### HOW TO COMPLETE THIS TASK:
Using the data below, copy out all lines with the word "hash".

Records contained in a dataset
Start of Block
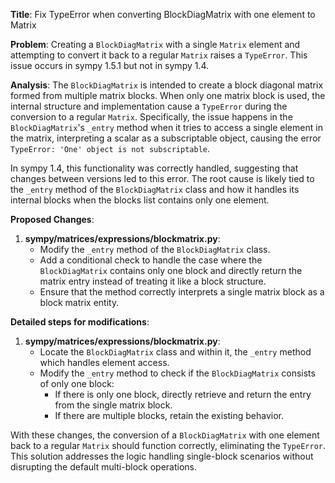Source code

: **Title**: Fix TypeError when converting BlockDiagMatrix with one element to Matrix

**Problem**: Creating a `BlockDiagMatrix` with a single `Matrix` element and attempting to convert it back to a regular `Matrix` raises a `TypeError`. This issue occurs in sympy 1.5.1 but not in sympy 1.4.

**Analysis**: The `BlockDiagMatrix` is intended to create a block diagonal matrix formed from multiple matrix blocks. When only one matrix block is used, the internal structure and implementation cause a `TypeError` during the conversion to a regular `Matrix`. Specifically, the issue happens in the `BlockDiagMatrix`'s `_entry` method when it tries to access a single element in the matrix, interpreting a scalar as a subscriptable object, causing the error `TypeError: 'One' object is not subscriptable`.

In sympy 1.4, this functionality was correctly handled, suggesting that changes between versions led to this error. The root cause is likely tied to the `_entry` method of the `BlockDiagMatrix` class and how it handles its internal blocks when the blocks list contains only one element.

**Proposed Changes**:
1. **sympy/matrices/expressions/blockmatrix.py**:
    - Modify the `_entry` method of the `BlockDiagMatrix` class.
    - Add a conditional check to handle the case where the `BlockDiagMatrix` contains only one block and directly return the matrix entry instead of treating it like a block structure.
    - Ensure that the method correctly interprets a single matrix block as a block matrix entity.

**Detailed steps for modifications**:

1. **sympy/matrices/expressions/blockmatrix.py**:
    - Locate the `BlockDiagMatrix` class and within it, the `_entry` method which handles element access.
    - Modify the `_entry` method to check if the `BlockDiagMatrix` consists of only one block:
        - If there is only one block, directly retrieve and return the entry from the single matrix block.
        - If there are multiple blocks, retain the existing behavior.

    

With these changes, the conversion of a `BlockDiagMatrix` with one element back to a regular `Matrix` should function correctly, eliminating the `TypeError`. This solution addresses the logic handling single-block scenarios without disrupting the default multi-block operations.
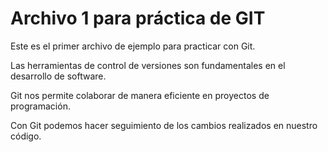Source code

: # Archivo 1 para práctica de GIT

Este es el primer archivo de ejemplo para practicar con Git.

Las herramientas de control de versiones son fundamentales en el desarrollo de software.

Git nos permite colaborar de manera eficiente en proyectos de programación.

Con Git podemos hacer seguimiento de los cambios realizados en nuestro código.
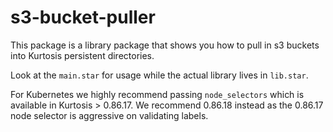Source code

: # s3-bucket-puller

This package is a library package that shows you how to pull in s3 buckets into Kurtosis persistent directories.

Look at the `main.star` for usage while the actual library lives in `lib.star`.

For Kubernetes we highly recommend passing `node_selectors` which is available in Kurtosis > 0.86.17. We recommend
0.86.18 instead as the 0.86.17 node selector is aggressive on validating labels.
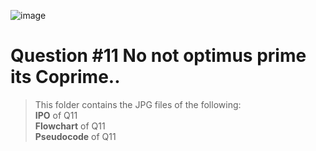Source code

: ![image](https://github.com/user-attachments/assets/befffc37-5494-4a36-854e-1ddf55a5f030)


# Question #11 No not optimus prime its Coprime..

> This folder contains the JPG files of the following:
> <br>**IPO** of Q11
> <br>**Flowchart** of Q11
> <br>**Pseudocode** of Q11
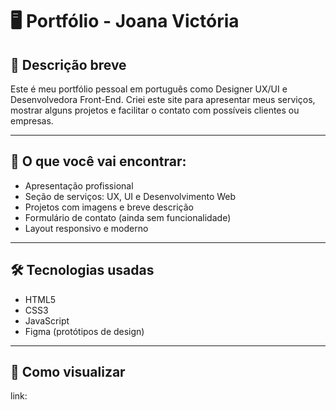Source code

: # 🖥️ Portfólio - Joana Victória

## 💬 Descrição breve  
Este é meu portfólio pessoal em português como Designer UX/UI e Desenvolvedora Front-End. Criei este site para apresentar meus serviços, mostrar alguns projetos e facilitar o contato com possíveis clientes ou empresas.

---

## 🔧 O que você vai encontrar:
- Apresentação profissional
- Seção de serviços: UX, UI e Desenvolvimento Web
- Projetos com imagens e breve descrição
- Formulário de contato (ainda sem funcionalidade)
- Layout responsivo e moderno

---

## 🛠️ Tecnologias usadas
- HTML5  
- CSS3  
- JavaScript  
- Figma (protótipos de design)

---

## 🚀 Como visualizar
link:
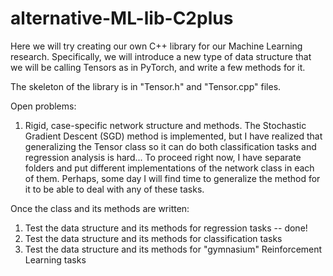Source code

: # alternative-ML-lib-C2plus
Here we will try creating our own C++ library for our Machine Learning research. Specifically, we will introduce a new type of data structure that we will be calling Tensors as in PyTorch, and write a few methods for it.


The skeleton of the library is in "Tensor.h" and "Tensor.cpp" files.


Open problems:

1. Rigid, case-specific network structure and methods. The Stochastic Gradient Descent (SGD) method is implemented, but I have realized that generalizing the Tensor class so it can do both classification tasks and regression analysis is hard... To proceed right now, I have separate folders and put different implementations of the network class in each of them. Perhaps, some day I will find time to generalize the method for it to be able to deal with any of these tasks.






Once the class and its methods are written:

1. Test the data structure and its methods for regression tasks -- done!
2. Test the data structure and its methods for classification tasks
3. Test the data structure and its methods for "gymnasium" Reinforcement Learning tasks
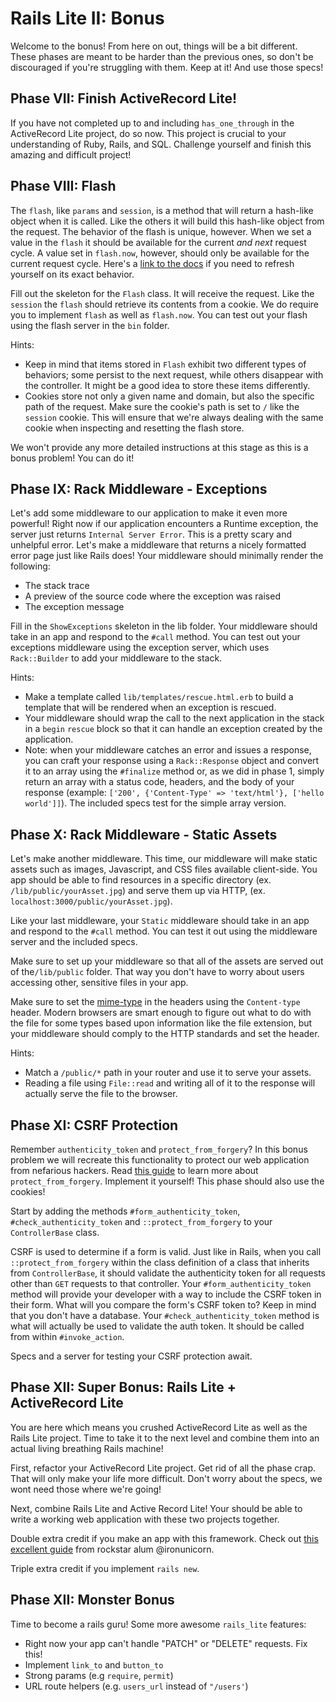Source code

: # Rails Lite II: Bonus

Welcome to the bonus! From here on out, things will be a bit different.
These phases are meant to be harder than the previous ones, so don't be
discouraged if you're struggling with them. Keep at it! And use those specs!

## Phase VII: Finish ActiveRecord Lite!

If you have not completed up to and including `has_one_through` in the
ActiveRecord Lite project, do so now. This project is crucial to your
understanding of Ruby, Rails, and SQL. Challenge yourself and finish this amazing and difficult project!

## Phase VIII: Flash

The `flash`, like `params` and `session`, is a method that will return a
hash-like object when it is called. Like the others it will build this
hash-like object from the request. The behavior of the flash is unique,
however. When we set a value in the `flash` it should be available for the current *and next* request cycle. A value set in `flash.now`, however, should only be available for the current request cycle. Here's a [link to the docs][flash-docs] if you need to refresh yourself on its exact behavior.

Fill out the skeleton for the `Flash` class. It will receive the request. Like the `session` the `flash` should retrieve its contents from a cookie. We do require you to implement `flash` as well as `flash.now`. You can test out your flash using the flash server in the `bin` folder.

Hints:
- Keep in mind that items stored in `Flash` exhibit two different types of behaviors; some persist to the next request, while others disappear with the controller. It might be a good idea to store these items differently.
- Cookies store not only a given name and domain, but also the specific
path of the request. Make sure the cookie's path is set to `/` like the
`session` cookie. This will ensure that we're always dealing with the same cookie when inspecting and resetting the flash store.

We won't provide any more detailed instructions at this stage as this is a bonus problem! You can do it!

[flash-docs]: http://guides.rubyonrails.org/action_controller_overview.html#the-flash

## Phase IX: Rack Middleware - Exceptions ##

Let's add some middleware to our application to make it even more powerful! Right now if our application encounters a Runtime exception, the server just returns `Internal Server Error`. This is a pretty scary and unhelpful error. Let's make a middleware that returns a nicely formatted error page just like Rails does! Your middleware should minimally render the following:
- The stack trace
- A preview of the source code where the exception was raised
- The exception message

Fill in the `ShowExceptions` skeleton in the lib folder. Your middleware should take in an app and respond to the `#call` method. You can test out your exceptions middleware using the exception server, which uses `Rack::Builder` to add your middleware to the stack.

Hints:
- Make a template called `lib/templates/rescue.html.erb` to build a template that will be rendered when an exception is rescued.
- Your middleware should wrap the call to the next application in the stack in a `begin` `rescue` block so that it can handle an exception created by the application.
- Note: when your middleware catches an error and issues a response, you can craft your response using a `Rack::Response` object and convert it to an array using the `#finalize` method or, as we did in phase 1, simply return an array with a status code, headers, and the body of your response (example: `['200', {'Content-Type' => 'text/html'}, ['hello world']]`). The included specs test for the simple array version.

[exception-docs]: http://ruby-doc.org/core-2.1.2/Exception.html

## Phase X: Rack Middleware - Static Assets ##

Let's make another middleware. This time, our middleware will make static assets such as images, Javascript, and CSS files available client-side. You app should be able to find resources in a specific directory (ex. `/lib/public/yourAsset.jpg`) and serve them up via HTTP, (ex. `localhost:3000/public/yourAsset.jpg`).

Like your last middleware, your `Static` middleware should take in an app and respond to the `#call` method. You can test it out using the middleware server and the included specs.

Make sure to set up your middleware so that all of the assets are served out of the`/lib/public` folder. That way you don't have to worry about users accessing other, sensitive files in your app.

Make sure to set the [mime-type](https://en.wikipedia.org/wiki/MIME) in the headers using the `Content-type` header. Modern browsers are smart enough to figure out what to do with the file for some types based upon information like the file extension, but your middleware should comply to the HTTP standards and set the header.

Hints:
- Match a `/public/*` path in your router and use it to serve your assets.
- Reading a file using `File::read` and writing all of it to the response will actually serve the file to the browser.

## Phase XI: CSRF Protection

Remember `authenticity_token` and `protect_from_forgery`? In this bonus
problem we will recreate this functionality to protect our web application from nefarious hackers. Read [this guide][rails_csrf_guide] to learn more about `protect_from_forgery`. Implement it yourself! This phase should also use the cookies!

Start by adding the methods `#form_authenticity_token`, `#check_authenticity_token` and `::protect_from_forgery` to your `ControllerBase` class.

CSRF is used to determine if a form is valid. Just like in Rails, when you call `::protect_from_forgery` within the class definition of a class that inherits from `ControllerBase`, it should validate the authenticity token for all requests other than `GET` requests to that controller. Your `#form_authenticity_token` method will provide your developer with a way to include the CSRF token in their form. What will you compare the form's CSRF token to? Keep in mind that you don't
have a database. Your `#check_authenticity_token` method is what will actually be used to validate the auth token. It should be called from within `#invoke_action`.

Specs and a server for testing your CSRF protection await.

## Phase XII: Super Bonus: Rails Lite + ActiveRecord Lite

You are here which means you crushed ActiveRecord Lite as well as the Rails Lite project. Time to take it to the next level and combine them into an actual living breathing Rails machine!

First, refactor your ActiveRecord Lite project. Get rid of all the phase crap. That will only make your life more difficult. Don't worry about the specs, we wont need those where we're going!

Next, combine Rails Lite and Active Record Lite! Your should be able to write a working web application with these two projects together.

Double extra credit if you make an app with this framework. Check out
[this excellent guide][go-live] from rockstar alum @ironunicorn.

[go-live]: http://restful-cats.com/go_live

Triple extra credit if you implement `rails new`.

## Phase XII: Monster Bonus

Time to become a rails guru! Some more awesome `rails_lite` features:
- Right now your app can't handle "PATCH" or "DELETE" requests. Fix this!
- Implement `link_to` and `button_to`
- Strong params (e.g `require`, `permit`)
- URL route helpers (e.g. `users_url` instead of `"/users'`)

[rails_csrf_guide]: http://guides.rubyonrails.org/security.html#cross-site-request-forgery-csrf
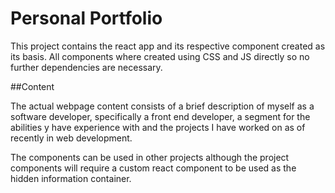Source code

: # Personal Portfolio

This project contains the react app and its respective component created as its basis. All components where created using CSS and JS directly so no further dependencies are necessary. 

##Content

The actual  webpage content consists of a brief description of myself as a software developer, specifically a front end developer, a segment for the abilities y have experience with and the projects I have worked on as of recently in web development.

The components can be used in other projects although the project components will require a custom react component to be used as the hidden information container.
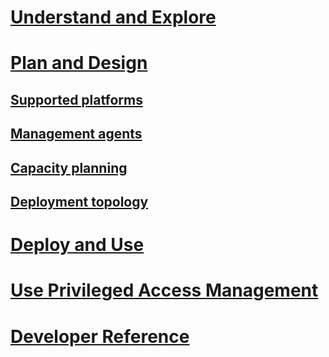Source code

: # [Understand and Explore](/microsoft-identity-manager/understand-explore/microsoft-identity-manager-2016)
# [Plan and Design](/microsoft-identity-manager/plan-design/microsoft-identity-manager-2016-supported-platforms)
## [Supported platforms](microsoft-identity-manager-2016-supported-platforms.md)
## [Management agents](supported-management-agents.md)
## [Capacity planning](capacity-planning-guide.md)
## [Deployment topology](topology-considerations.md)
# [Deploy and Use](/microsoft-identity-manager/deploy-use/microsoft-identity-manager-deploy)
# [Use Privileged Access Management](/microsoft-identity-manager/pam/privileged-identity-management-for-active-directory-domain-services)
# [Developer Reference](/microsoft-identity-manager/reference/microsoft-identity-manager-2016-developer-reference)
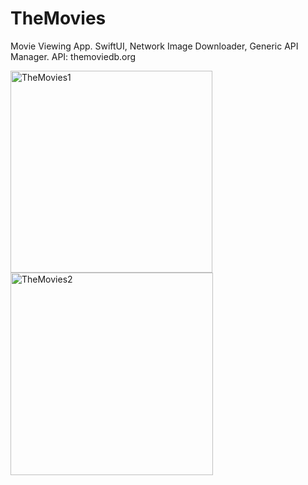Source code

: # TheMovies
Movie Viewing App. SwiftUI, Network Image Downloader, Generic API Manager. API: themoviedb.org

<img width="323" alt="TheMovies1" src="https://user-images.githubusercontent.com/74114011/165504708-ce5f2874-e7a2-469c-b688-bbef7761a893.png">
<img width="324" alt="TheMovies2" src="https://user-images.githubusercontent.com/74114011/165504718-5b09a789-1c71-4093-8b09-f38ff4622ea0.png">
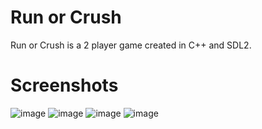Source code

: # Run or Crush
Run or Crush is a 2 player game created in C++ and SDL2. 
# Screenshots
![image](https://github.com/abbas-PM/Run-or-Crush/assets/116516812/52639e79-f344-4a73-90f8-1c306073b231) ![image](https://github.com/abbas-PM/Run-or-Crush/assets/116516812/cd9d9871-f658-49b8-99d4-ada825796aa0)
![image](https://github.com/abbas-PM/Run-or-Crush/assets/116516812/7c141428-7533-4ed2-9bea-4e25ada1a11b) ![image](https://github.com/abbas-PM/Run-or-Crush/assets/116516812/4e10aa4a-d403-44dd-961a-c73fc7e13bcd)



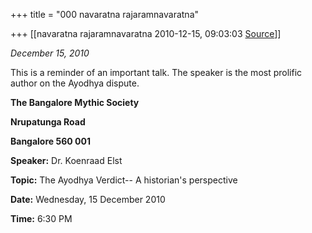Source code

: +++
title = "000 navaratna rajaramnavaratna"

+++
[[navaratna rajaramnavaratna	2010-12-15, 09:03:03 [Source](https://groups.google.com/g/bvparishat/c/j3CxQIFzskU)]]



*December 15, 2010*



This is a reminder of an important talk. The speaker is the most prolific author on the Ayodhya dispute.



**The Bangalore Mythic Society**

**Nrupatunga Road**

**Bangalore 560 001**



**Speaker:** Dr. Koenraad Elst



**Topic:** The Ayodhya Verdict-- A historian's perspective



**Date:** Wednesday, 15 December 2010



**Time:** 6:30 PM


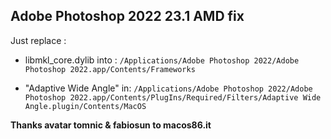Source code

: ## Adobe Photoshop 2022 23.1 AMD fix

Just replace :

- libmkl_core.dylib into :
`/Applications/Adobe Photoshop 2022/Adobe Photoshop 2022.app/Contents/Frameworks`

- "Adaptive Wide Angle" in:
`/Applications/Adobe Photoshop 2022/Adobe Photoshop 2022.app/Contents/PlugIns/Required/Filters/Adaptive Wide Angle.plugin/Contents/MacOS`

**Thanks avatar tomnic & fabiosun to macos86.it**


 
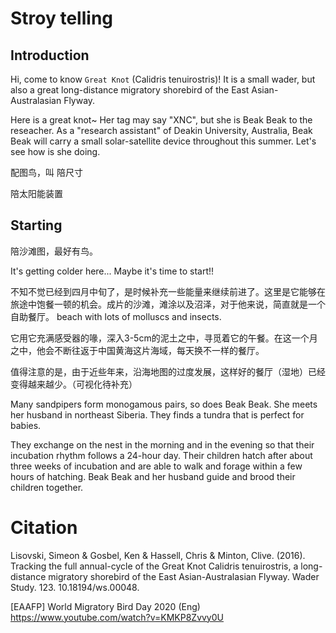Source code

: # Stroy telling

## Introduction

Hi, come to know `Great Knot` (Calidris tenuirostris)! It is a small wader, but also a great long-distance migratory shorebird of the East Asian-Australasian Flyway. 

Here is a great knot~ Her tag may say "XNC", but she is Beak Beak to the reseacher. As a "research assistant" of Deakin University, Australia, Beak Beak will carry a small solar-satellite device throughout this summer. Let's see how is she doing.

配图鸟，叫
陪尺寸

陪太阳能装置


## Starting

陪沙滩图，最好有鸟。

It's getting colder here... Maybe it's time to start!!


不知不觉已经到四月中旬了，是时候补充一些能量来继续前进了。这里是它能够在旅途中饱餐一顿的机会。成片的沙滩，滩涂以及沼泽，对于他来说，简直就是一个自助餐厅。 beach with lots of molluscs and insects. 

它用它充满感受器的喙，深入3-5cm的泥土之中，寻觅着它的午餐。在这一个月之中，他会不断往返于中国黄海这片海域，每天换不一样的餐厅。

值得注意的是，由于近些年来，沿海地图的过度发展，这样好的餐厅（湿地）已经变得越来越少。（可视化待补充）



Many sandpipers form monogamous pairs, so does Beak Beak. She meets her husband in northeast Siberia. They finds a tundra that is perfect for babies.

They exchange on the nest in the morning and in the evening so that their incubation rhythm follows a 24-hour day. Their children hatch after about three weeks of incubation and are able to walk and forage within a few hours of hatching. Beak Beak and her husband guide and brood their children together.

# Citation

Lisovski, Simeon & Gosbel, Ken & Hassell, Chris & Minton, Clive. (2016). Tracking the full annual-cycle of the Great Knot Calidris tenuirostris, a long-distance migratory shorebird of the East Asian-Australasian Flyway. Wader Study. 123. 10.18194/ws.00048. 



[EAAFP] World Migratory Bird Day 2020 (Eng) https://www.youtube.com/watch?v=KMKP8Zvvy0U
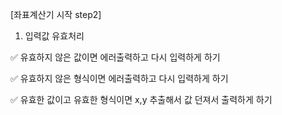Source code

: [좌표계산기 시작 step2]


1. 입력값 유효처리 

✅ 유효하지 않은 값이면 에러출력하고 다시 입력하게 하기

✅ 유효﻿﻿하지 않은 형식이면 에러출력하고 다시 입력하게 하기

✅  유효한 값이고 유효한 형식이면 x,y 추출해서 값 던져서 출력하게 하기
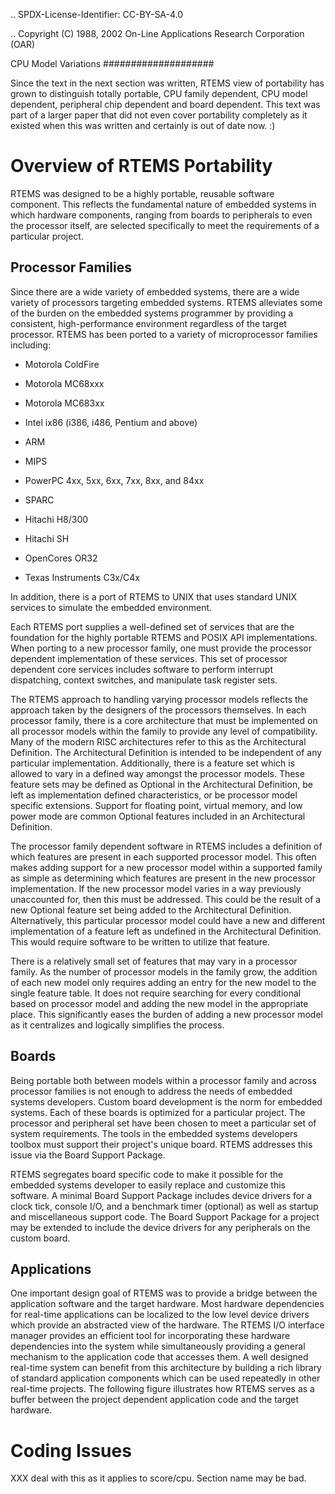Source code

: .. SPDX-License-Identifier: CC-BY-SA-4.0

.. Copyright (C) 1988, 2002 On-Line Applications Research Corporation (OAR)

CPU Model Variations
####################

Since the text in the next section was written, RTEMS view of
portability has grown to distinguish totally portable, CPU
family dependent, CPU model dependent, peripheral chip dependent
and board dependent.  This text was part of a larger paper that
did not even cover portability completely as it existed when this
was written and certainly is out of date now. :)

Overview of RTEMS Portability
=============================

RTEMS was designed to be a highly portable, reusable software component.
This reflects the fundamental nature of embedded systems in which hardware
components, ranging from boards to peripherals to even the processor
itself, are selected specifically to meet the requirements of a particular
project.

Processor Families
------------------

Since there are a wide variety of embedded systems, there are a wide
variety of processors targeting embedded systems. RTEMS alleviates some of
the burden on the embedded systems programmer by providing a consistent,
high-performance environment regardless of the target processor.  RTEMS
has been ported to a variety of microprocessor families including:

- Motorola ColdFire

- Motorola MC68xxx

- Motorola MC683xx

- Intel ix86 (i386, i486, Pentium and above)

- ARM

- MIPS

- PowerPC 4xx, 5xx, 6xx, 7xx, 8xx, and 84xx

- SPARC

- Hitachi H8/300

- Hitachi SH

- OpenCores OR32

- Texas Instruments C3x/C4x

In addition, there is a port of RTEMS to UNIX that uses standard UNIX
services to simulate the embedded environment.

Each RTEMS port supplies a well-defined set of services that are the
foundation for the highly portable RTEMS and POSIX API implementations.
When porting to a new processor family, one must provide the processor
dependent implementation of these services.  This set of processor
dependent core services includes software to perform interrupt
dispatching, context switches, and manipulate task register sets.

The RTEMS approach to handling varying processor models reflects the
approach taken by the designers of the processors themselves.  In each
processor family, there is a core architecture that must be implemented on
all processor models within the family to provide any level of
compatibility.  Many of the modern RISC architectures refer to this as the
Architectural Definition.  The Architectural Definition is intended to be
independent of any particular implementation. Additionally, there is a
feature set which is allowed to vary in a defined way amongst the
processor models.  These feature sets may be defined as Optional in the
Architectural Definition, be left as implementation defined
characteristics, or be processor model specific extensions.  Support for
floating point, virtual memory, and low power mode are common Optional
features included in an Architectural Definition.

The processor family dependent software in RTEMS includes a definition of
which features are present in each supported processor model.  This often
makes adding support for a new processor model within a supported family
as simple as determining which features are present in the new processor
implementation.  If the new processor model varies in a way previously
unaccounted for, then this must be addressed.  This could be the result of
a new Optional feature set being added to the Architectural Definition.
Alternatively, this particular processor model could have a new and
different implementation of a feature left as undefined in the
Architectural Definition.  This would require software to be written to
utilize that feature.

There is a relatively small set of features that may vary in a processor
family.  As the number of processor models in the family grow, the
addition of each new model only requires adding an entry for the new model
to the single feature table.  It does not require searching for every
conditional based on processor model and adding the new model in the
appropriate place.  This significantly eases the burden of adding a new
processor model as it centralizes and logically simplifies the process.

Boards
------

Being portable both between models within a processor family and across
processor families is not enough to address the needs of embedded systems
developers.  Custom board development is the norm for embedded systems.
Each of these boards is optimized for a particular project.  The processor
and peripheral set have been chosen to meet a particular set of system
requirements.  The tools in the embedded systems developers toolbox must
support their project's unique board.  RTEMS addresses this issue via the
Board Support Package.

RTEMS segregates board specific code to make it possible for the embedded
systems developer to easily replace and customize this software.  A
minimal Board Support Package includes device drivers for a clock tick,
console I/O, and a benchmark timer (optional) as well as startup and
miscellaneous support code.  The Board Support Package for a project may
be extended to include the device drivers for any peripherals on the
custom board.

Applications
------------

One important design goal of RTEMS was to provide a bridge between the
application software and the target hardware.  Most hardware dependencies
for real-time applications can be localized to the low level device
drivers which provide an abstracted view of the hardware.  The RTEMS I/O
interface manager provides an efficient tool for incorporating these
hardware dependencies into the system while simultaneously providing a
general mechanism to the application code that accesses them.  A well
designed real-time system can benefit from this architecture by building a
rich library of standard application components which can be used
repeatedly in other real-time projects. The following figure illustrates
how RTEMS serves as a buffer between the project dependent application
code and the target hardware.

Coding Issues
=============

XXX deal with this as it applies to score/cpu.  Section name may
be bad.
End of Block
### ANSWER TO THE EXERCISE:
hash-like object when it is called. Like the others it will build this
hash-like object from the request. The behavior of the flash is unique,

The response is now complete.